Since the mainstream early adoption of LLMs in 2023, academics have spoken about “the jagged frontier” of LLM capabilities. They are good are some things, and very bad at other things of seemingly similar difficulty. The original “Jagged Frontier” study focused on GPT-4, but I think the observations also apply to comparisons between AI models. It certainly holds for Gemini 3, which had both the most impressive and the worst performance, depending on the test.

The Problem With Public Benchmarks

There are a lot of standard benchmark tests to score and compare generative AI models. According to many of these tests, the newly released Google Gemini 3 is the best model overall and in nearly every area.
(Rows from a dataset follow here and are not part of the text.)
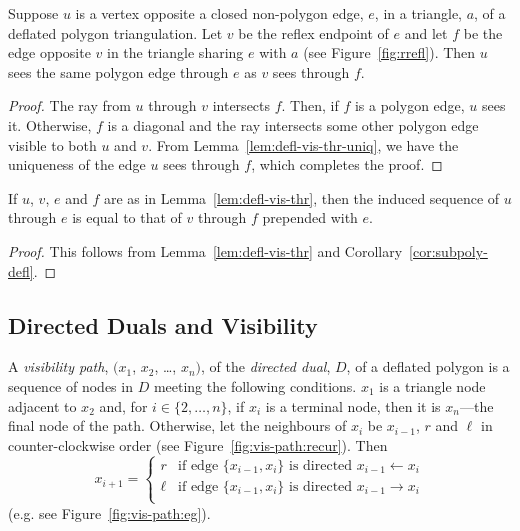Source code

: \documentclass[11pt]{amsart}
\begin{document}
\begin{lemma}
  \label{lem:defl-vis-thr}
  Suppose $u$ is a vertex opposite a closed non-polygon edge, $e$, in
  a triangle, $a$, of a deflated polygon triangulation.  Let $v$ be
  the reflex endpoint of $e$ and let $f$ be the edge opposite $v$ in
  the triangle sharing $e$ with $a$ (see Figure~\ref{fig:rrefl}).
  Then $u$ sees the same polygon edge through $e$ as $v$ sees through
  $f$.
\end{lemma}
\begin{proof}
  The ray from $u$ through $v$ intersects $f$.  Then, if $f$ is a
  polygon edge, $u$ sees it.  Otherwise, $f$ is a diagonal and the ray
  intersects some other polygon edge visible to both $u$ and $v$.
  From Lemma~\ref{lem:defl-vis-thr-uniq}, we have the uniqueness of
  the edge $u$ sees through $f$, which completes the proof.
\end{proof}

\begin{corollary}
  \label{cor:ind-path-rec}
  If $u$, $v$, $e$ and $f$ are as in Lemma~\ref{lem:defl-vis-thr},
  then the induced sequence of $u$ through $e$ is equal to that of $v$
  through $f$ prepended with $e$.
\end{corollary}
\begin{proof}
  This follows from Lemma~\ref{lem:defl-vis-thr} and
  Corollary~\ref{cor:subpoly-defl}.
\end{proof}


\subsection{Directed Duals and Visibility}

A \emph{visibility path}, $(x_1$, $x_2$, \ldots, $x_n)$, of
the \emph{directed dual}, $D$, of a deflated polygon is a sequence of
nodes in $D$ meeting the following conditions.  $x_1$ is a triangle
node adjacent to $x_2$ and, for $i\in\{2,\ldots,n\}$, if $x_i$ is a
terminal node, then it is $x_n$---the final node of the path.
Otherwise, let the neighbours of $x_i$ be $x_{i-1}$, $r$ and $\ell$ in
counter-clockwise order (see Figure~\ref{fig:vis-path:recur}).  Then
\[ x_{i+1} = 
\begin{cases}
  r & \text{if edge $\{x_{i-1}, x_i\}$ is directed $x_{i-1}\leftarrow x_i$} \\
  \ell & \text{if edge $\{x_{i-1}, x_i\}$ is directed $x_{i-1}\rightarrow x_i$} \\
\end{cases}
\]
(e.g. see Figure~\ref{fig:vis-path:eg}).
\end{document}
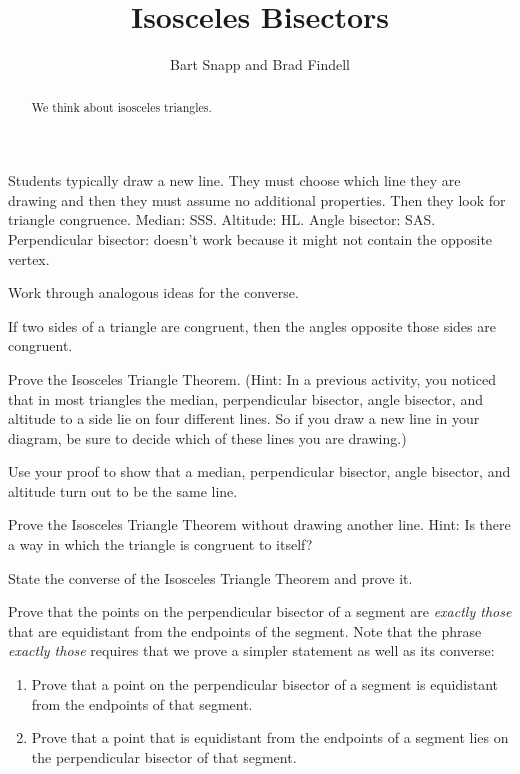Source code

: \documentclass[nooutcomes]{ximera}
\title{Isosceles Bisectors}
\author{Bart Snapp and Brad Findell}
\begin{document}
\begin{abstract}
  We think about isosceles triangles.
\end{abstract}
\maketitle

\begin{teachingnote}
Students typically draw a new line. They must choose which line they are drawing and then they must assume no additional properties.  Then they look for triangle congruence.  Median: SSS.  Altitude: HL.  Angle bisector: SAS. Perpendicular bisector: doesn't work because it might not contain the opposite vertex.  

Work through analogous ideas for the converse. 
\end{teachingnote}

\begin{theorem}
If two sides of a triangle are congruent, then the angles opposite those sides are congruent. 
\end{theorem}

\begin{problem}
Prove the Isosceles Triangle Theorem.  (Hint: In a previous activity, you noticed that in most triangles the median, perpendicular bisector, angle bisector, and altitude to a side lie on four different lines.  So if you draw a new line in your diagram, be sure to decide which of these lines you are drawing.)
\end{problem}
\vfill

\begin{problem}
Use your proof to show that a median, perpendicular bisector, angle bisector, and altitude turn out to be the same line.
\end{problem}
\vfill
\newpage

\begin{problem}
Prove the Isosceles Triangle Theorem without drawing another line.  Hint:  Is there a way in which the triangle is congruent to itself? 
\end{problem}
\vfill

\begin{problem}
State the converse of the Isosceles Triangle Theorem and prove it.  
\end{problem}
\vfill
\newpage
\begin{problem}
Prove that the points on the perpendicular bisector of a segment are \emph{exactly those} that are equidistant from the endpoints of the segment.  Note that the phrase \emph{exactly those} requires that we prove a simpler statement as well as its converse:   
\begin{enumerate}
\item Prove that a point on the perpendicular bisector of a segment is equidistant from the endpoints of that segment.
\item Prove that a point that is equidistant from the endpoints of a segment lies on the perpendicular bisector of that segment.
\end{enumerate}
\end{problem}
\end{document}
However, some commentators have noted that it feels too overly optimized for benchmarks, e.g.:

In particular, Gemini [i.e., Gemini 3] is prone to glazing and to hallucinations, to spinning narratives at the expense of accuracy or completeness, to giving the user what it thinks they want rather than what the user actually asked for or intended. It feels benchmarkmaxed, not in the specific sense of hitting the standard benchmarks, but in terms of really wanting to hit its training objectives.“Gemini 3: Model Card and Safety Framework Report” by Zvi Mowshowitz

But there are challenges with benchmarks:

  • AI’s might be over-optimized for the specific tasks on the benchmark and not generalize to the other tasks you really want to measure. As an analogy, the 40-yard-dash is a benchmark for assessing NFL players, but what you really want to know is how good the player is at football. Supposing a player spent all their time improving their 40, but rolled their ankle as soon as they changed direction, that would not be a good football player.
  • AI’s might cheat at benchmarks.
  • If answers to a benchmark are available on the internet, later tests may be compromised by LLMs finding the answer key.
caution

If you are testing LLMs yourself, personalization features may change the outcome (e.g., “Memory” or custom instructions).

The Value of Private Tests

Having your own private set of questions to test LLMs can be useful because:

  • you are personally familiar with what the answers should be
  • the answers are presumably tailored to what you want to do
  • the explicit test is hopefully not on the internet for LLMs to find

Two of the three flagship LLMs (Gemini and Claude) answered this question correctly, and one gave a misspelled version of the answer missing a few letters (ChatGPT), which is honestly impressive in its own right. Once that happens, there isn’t really a point in keeping the answers a secret anymore.

But if I were to write the answer to my pumpkin pie spice test question, it is possible that a future LLM could simply find this blog post and provide the answer that way, even if the model would otherwise have failed the task.

So as the “jagged frontier” keeps advancing, we need to be creative in coming up with new ways to evaluate models and keep some of those tests to ourselves that aren’t shown publicly.